On Fri, Apr 29, 2016 at 4:36 PM, Linda Knippers <linda.knippers(a)hpe.com> wrote:
I tested Vishal's original ARS patches and they worked correctly
on my test
system, which doesn't support ARS. By worked correctly, I mean that they
properly looked at the status of the Query ARS Capabilities function and saw
that it indicated that the function is not supported. The original code
skipped the rest of the ARS processing.
Why doesn't the firmware just not export the ARS function in the
supported functions list?
We should still fix this bug, but the whole "implement a function to
say this function is not implemented" seems a bit of a waste.
The code I tested has been re-worked a number of times and now it no
longer
looks at the status of the Query function. It assumes that if the DSM worked
at all, it must be ok and happily uses fields that is shouldn't be looking at.
If you look here:
> static int acpi_nfit_query_poison(struct acpi_nfit_desc *acpi_desc,
> struct nfit_spa *nfit_spa)
> {
> struct acpi_nfit_system_address *spa = nfit_spa->spa;
> int rc;
>
> if (!nfit_spa->max_ars) {
On a platform that doesn't support ARS, max_ars will always be zero
so you'll keep executing this code when it seems like you're trying
to avoid that.
> struct nd_cmd_ars_cap ars_cap;
>
> memset(&ars_cap, 0, sizeof(ars_cap));
> rc = ars_get_cap(acpi_desc, &ars_cap, nfit_spa);
> if (rc < 0)
> return rc;
The call succeeds so this return isn't taken, but then the code assumes
everything is good. It should check ars_cap.status so see if the function
is supported or if there was an error and return something appropriate.
In previous version of the code, that's what acpi_nfit_find_poison() did.

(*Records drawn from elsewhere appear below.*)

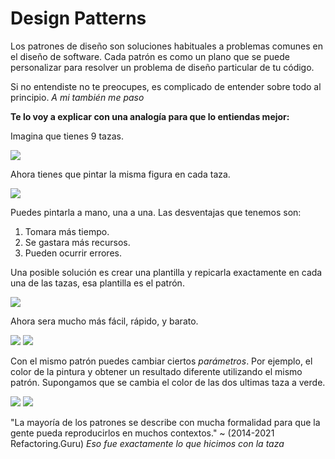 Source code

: # Design Patterns

Los patrones de diseño son soluciones habituales a problemas comunes en el diseño de software. Cada patrón es como un plano que se puede personalizar para resolver un problema de diseño particular de tu código.

Si no entendiste no te preocupes, es complicado de entender sobre todo al principio. _A mi también me paso_

**Te lo voy a explicar con una analogía para que lo entiendas mejor:**

Imagina que tienes 9 tazas.

![](./assets/images/1.png)

Ahora tienes que pintar la misma figura en cada taza.

![](./assets/images/4.png)

Puedes pintarla a mano, una a una. Las desventajas que tenemos son:

1. Tomara más tiempo.
2. Se gastara más recursos.
3. Pueden ocurrir errores.

Una posible solución es crear una plantilla y repicarla exactamente en cada una de las tazas, esa plantilla es el patrón.

![](./assets/images/2.png)

Ahora sera mucho más fácil, rápido, y barato.

![](./assets/images/3.png)
![](./assets/images/4.png)

Con el mismo patrón puedes cambiar ciertos _parámetros_. Por ejemplo, el color de la pintura y obtener un resultado diferente utilizando el mismo patrón. Supongamos que se cambia el color de las dos ultimas taza a verde.

![](./assets/images/5.png)
![](./assets/images/6.png)

"La mayoría de los patrones se describe con mucha formalidad para que la gente pueda reproducirlos en muchos contextos." ~ (2014-2021 Refactoring.Guru) _Eso fue exactamente lo que hicimos con la taza_

<!-- ## Tabla de contenidos -->
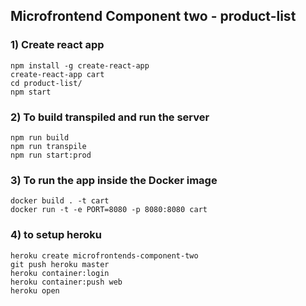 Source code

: ## Microfrontend Component two - product-list

### 1) Create react app
    npm install -g create-react-app
    create-react-app cart
    cd product-list/
    npm start
    
### 2) To build transpiled and run the server
    npm run build
    npm run transpile
    npm run start:prod
    
### 3) To run the app inside the Docker image
    docker build . -t cart
    docker run -t -e PORT=8080 -p 8080:8080 cart
    
### 4) to setup heroku
    heroku create microfrontends-component-two
    git push heroku master
    heroku container:login
    heroku container:push web
    heroku open
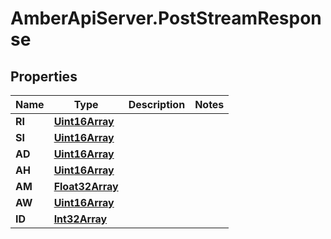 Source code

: # AmberApiServer.PostStreamResponse

## Properties
Name | Type | Description | Notes
------------ | ------------- | ------------- | -------------
**RI** | [**Uint16Array**](Uint16Array.md) |  | 
**SI** | [**Uint16Array**](Uint16Array.md) |  | 
**AD** | [**Uint16Array**](Uint16Array.md) |  | 
**AH** | [**Uint16Array**](Uint16Array.md) |  | 
**AM** | [**Float32Array**](Float32Array.md) |  | 
**AW** | [**Uint16Array**](Uint16Array.md) |  | 
**ID** | [**Int32Array**](Int32Array.md) |  | 
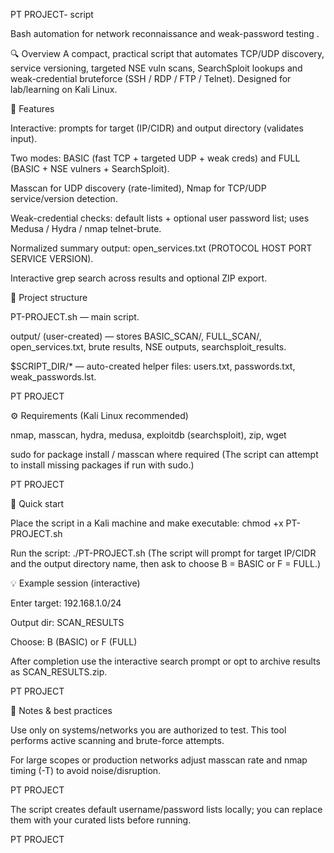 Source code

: PT PROJECT- script 

Bash automation for network reconnaissance and weak-password testing . 


🔍 Overview
A compact, practical script that automates TCP/UDP discovery, service versioning, targeted NSE vuln scans, SearchSploit lookups and weak-credential bruteforce (SSH / RDP / FTP / Telnet). Designed for lab/learning on Kali Linux. 

🔧 Features

Interactive: prompts for target (IP/CIDR) and output directory (validates input). 

Two modes: BASIC (fast TCP + targeted UDP + weak creds) and FULL (BASIC + NSE vulners + SearchSploit). 

Masscan for UDP discovery (rate-limited), Nmap for TCP/UDP service/version detection. 

Weak-credential checks: default lists + optional user password list; uses Medusa / Hydra / nmap telnet-brute. 

Normalized summary output: open_services.txt (PROTOCOL HOST PORT SERVICE VERSION). 

Interactive grep search across results and optional ZIP export. 

📁 Project structure

PT-PROJECT.sh — main script. 

output/ (user-created) — stores BASIC_SCAN/, FULL_SCAN/, open_services.txt, brute results, NSE outputs, searchsploit_results. 

$SCRIPT_DIR/* — auto-created helper files: users.txt, passwords.txt, weak_passwords.lst. 

PT PROJECT

⚙️ Requirements (Kali Linux recommended)

nmap, masscan, hydra, medusa, exploitdb (searchsploit), zip, wget

sudo for package install / masscan where required
(The script can attempt to install missing packages if run with sudo.) 

PT PROJECT

🚀 Quick start

Place the script in a Kali machine and make executable:
chmod +x PT-PROJECT.sh

Run the script:
./PT-PROJECT.sh
(The script will prompt for target IP/CIDR and the output directory name, then ask to choose B = BASIC or F = FULL.) 

💡 Example session (interactive)

Enter target: 192.168.1.0/24

Output dir: SCAN_RESULTS

Choose: B (BASIC) or F (FULL)

After completion use the interactive search prompt or opt to archive results as SCAN_RESULTS.zip. 

PT PROJECT

📝 Notes & best practices

Use only on systems/networks you are authorized to test. This tool performs active scanning and brute-force attempts.

For large scopes or production networks adjust masscan rate and nmap timing (-T) to avoid noise/disruption. 

PT PROJECT

The script creates default username/password lists locally; you can replace them with your curated lists before running. 

PT PROJECT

Instead, this function continues, using data that's not right and making
more calls that also aren't supported.
Hmm, we should be bailing on any non-zero status, why is that getting skipped?
/* Command failed */
if (ars_cap->status & 0xffff)
return -EIO;
> nfit_spa->max_ars = ars_cap.max_ars_out;
> nfit_spa->clear_err_unit = ars_cap.clear_err_unit;
Since we don't bail out, the above values are zero but not actually checked
by subsequent users.
> /* check that the supported scrub types match the spa type */
> if (nfit_spa_type(spa) == NFIT_SPA_VOLATILE &&
> ((ars_cap.status >> 16) & ND_ARS_VOLATILE)
== 0)
> return -ENOTTY;
> else if (nfit_spa_type(spa) == NFIT_SPA_PM &&
> ((ars_cap.status >> 16) &
ND_ARS_PERSISTENT) == 0)
> return -ENOTTY;
> }
>
> if (ars_status_alloc(acpi_desc, nfit_spa->max_ars))
> return -ENOMEM;
>
> rc = ars_get_status(acpi_desc);
> if (rc < 0 && rc != -ENOSPC)
> return rc;
>
> if (ars_status_process_records(acpi_desc->nvdimm_bus,
> acpi_desc->ars_status))
> return -ENOMEM;
>
> return 0;
> }
I don't know if you want to change how this function works or change how
ars_get_cap works but something needs to change. You actually do check the
status in xlat_status() if the call was initiated from user space but you don't
check when it's initiated from within the kernel.
Hmm, why do you say that? xlat_status() only gets skipped if the
output buffer is underrun and in that case the underrun should trigger
-ENXIO to be returned.
For reference, below is the dmesg output from my system running the
latest
upstream kernel.
Can you add some debug tracing to xlat_status()? Something is not lining up.